June 7, 2010 at 1:11 pm
I went through the available posts I could find on this topic and couldn't find a situation quite like mine. Essentially, I need to return one record from the left side of the join with one record on the right side. My problem is getting the correct record. I have a feeling I'm missing something obvious, but I'm not able to get it.
The problem lies here. I need to find the number of days between an inmates booking date and their release date (inclusive). All the records are kept in a log table. There are two possible event types for a booking event (BOOK and REBK) and one for a release (RELS). Some inmates (name_id 123, below) are nice and clean and have only a single booking event and a single release event. Some are not (name_id 456). For name_id 456 the first book_id (22) is fine because there is only one booking event and one release event. The second book_id (33) is not so much because of the release and rebook events.
Thanks for any help.
Code is below.
--remove temp table if necessary
IF OBJECT_ID('tempdb..#jlog') IS NOT NULL
DROP TABLE #jlog
--make temp table
CREATE TABLE #jlog (
jlog_id int NOT NULL,
name_id int NOT NULL,
book_id int NOT NULL,
eventtype char(4) NOT NULL,
eventdate datetime NULL
)
--poplulate temp table
INSERT INTO #jlog (jlog_id,name_id,book_id,eventtype,eventdate) VALUES (1,123,11,'BOOK','2009-09-10 16:21:00.000')
INSERT INTO #jlog (jlog_id,name_id,book_id,eventtype,eventdate) VALUES (15,123,11,'INMT','2009-09-16 16:37:59.000')
INSERT INTO #jlog (jlog_id,name_id,book_id,eventtype,eventdate) VALUES (65,123,11,'RELS','2009-09-17 01:23:34.000')
INSERT INTO #jlog (jlog_id,name_id,book_id,eventtype,eventdate) VALUES (445,456,22,'OTH ','2009-09-19 00:01:00.000')
INSERT INTO #jlog (jlog_id,name_id,book_id,eventtype,eventdate) VALUES (852,456,22,'BOOK','2009-09-19 04:10:00.000')

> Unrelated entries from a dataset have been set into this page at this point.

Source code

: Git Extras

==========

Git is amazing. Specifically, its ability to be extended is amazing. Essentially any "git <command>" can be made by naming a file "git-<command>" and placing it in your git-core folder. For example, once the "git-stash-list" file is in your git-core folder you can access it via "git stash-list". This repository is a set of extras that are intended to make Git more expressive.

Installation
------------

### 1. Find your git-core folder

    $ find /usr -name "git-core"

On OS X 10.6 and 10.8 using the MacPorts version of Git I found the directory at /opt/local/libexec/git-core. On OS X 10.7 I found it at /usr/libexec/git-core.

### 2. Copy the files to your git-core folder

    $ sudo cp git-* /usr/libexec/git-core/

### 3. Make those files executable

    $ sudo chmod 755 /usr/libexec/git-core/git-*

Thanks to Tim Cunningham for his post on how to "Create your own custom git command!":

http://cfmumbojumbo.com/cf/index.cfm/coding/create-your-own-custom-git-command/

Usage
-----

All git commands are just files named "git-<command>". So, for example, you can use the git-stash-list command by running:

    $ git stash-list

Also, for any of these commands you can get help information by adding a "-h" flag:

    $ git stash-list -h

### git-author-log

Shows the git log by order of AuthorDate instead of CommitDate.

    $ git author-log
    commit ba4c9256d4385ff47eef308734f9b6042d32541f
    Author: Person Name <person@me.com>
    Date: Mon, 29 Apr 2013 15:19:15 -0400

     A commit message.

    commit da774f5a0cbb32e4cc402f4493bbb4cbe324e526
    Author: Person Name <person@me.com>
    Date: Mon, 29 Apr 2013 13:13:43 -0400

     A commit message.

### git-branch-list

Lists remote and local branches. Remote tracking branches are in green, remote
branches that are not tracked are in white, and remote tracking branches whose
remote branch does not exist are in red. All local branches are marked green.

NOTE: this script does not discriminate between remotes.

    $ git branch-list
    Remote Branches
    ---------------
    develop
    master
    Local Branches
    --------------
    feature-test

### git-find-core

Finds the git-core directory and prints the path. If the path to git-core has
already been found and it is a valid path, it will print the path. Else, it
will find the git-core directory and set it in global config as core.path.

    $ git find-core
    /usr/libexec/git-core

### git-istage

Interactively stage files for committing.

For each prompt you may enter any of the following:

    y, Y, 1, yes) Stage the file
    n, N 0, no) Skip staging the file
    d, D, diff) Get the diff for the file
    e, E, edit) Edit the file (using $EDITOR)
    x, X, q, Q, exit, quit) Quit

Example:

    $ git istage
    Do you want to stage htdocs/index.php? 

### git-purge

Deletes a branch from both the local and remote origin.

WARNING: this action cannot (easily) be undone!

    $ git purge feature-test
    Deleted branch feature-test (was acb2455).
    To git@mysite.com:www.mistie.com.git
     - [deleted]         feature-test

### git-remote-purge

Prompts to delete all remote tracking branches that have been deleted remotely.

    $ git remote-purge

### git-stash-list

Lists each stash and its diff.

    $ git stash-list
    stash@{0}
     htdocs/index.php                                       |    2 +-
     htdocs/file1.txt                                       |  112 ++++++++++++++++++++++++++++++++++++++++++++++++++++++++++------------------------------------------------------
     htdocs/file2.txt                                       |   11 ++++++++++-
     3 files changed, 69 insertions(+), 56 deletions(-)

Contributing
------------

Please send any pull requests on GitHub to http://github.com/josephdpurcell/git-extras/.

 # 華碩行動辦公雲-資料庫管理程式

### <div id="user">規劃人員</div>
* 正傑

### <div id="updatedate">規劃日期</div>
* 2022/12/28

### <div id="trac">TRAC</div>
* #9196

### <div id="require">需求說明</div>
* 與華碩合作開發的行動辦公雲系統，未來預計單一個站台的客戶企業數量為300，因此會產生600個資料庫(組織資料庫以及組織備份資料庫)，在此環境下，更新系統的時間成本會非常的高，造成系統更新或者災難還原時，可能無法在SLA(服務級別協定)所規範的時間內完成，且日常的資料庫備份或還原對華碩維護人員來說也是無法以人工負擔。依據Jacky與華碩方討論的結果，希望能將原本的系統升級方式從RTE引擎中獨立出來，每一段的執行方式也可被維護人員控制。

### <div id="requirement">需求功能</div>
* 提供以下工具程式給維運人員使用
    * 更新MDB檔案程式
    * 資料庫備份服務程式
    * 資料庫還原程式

INSERT INTO #jlog (jlog_id,name_id,book_id,eventtype,eventdate) VALUES (22,456,22,'INMT','2009-09-19 04:20:40.000')
INSERT INTO #jlog (jlog_id,name_id,book_id,eventtype,eventdate) VALUES (28647,456,22,'BOND','2009-09-19 10:37:32.000')
INSERT INTO #jlog (jlog_id,name_id,book_id,eventtype,eventdate) VALUES (224756,456,22,'BOND','2009-09-19 10:37:33.000')
INSERT INTO #jlog (jlog_id,name_id,book_id,eventtype,eventdate) VALUES (4553,456,22,'BOND','2009-09-19 10:37:35.000')
INSERT INTO #jlog (jlog_id,name_id,book_id,eventtype,eventdate) VALUES (536,456,22,'RELS','2009-09-19 10:45:31.000')
INSERT INTO #jlog (jlog_id,name_id,book_id,eventtype,eventdate) VALUES (8797,456,33,'BOOK','2010-01-08 10:00:00.000')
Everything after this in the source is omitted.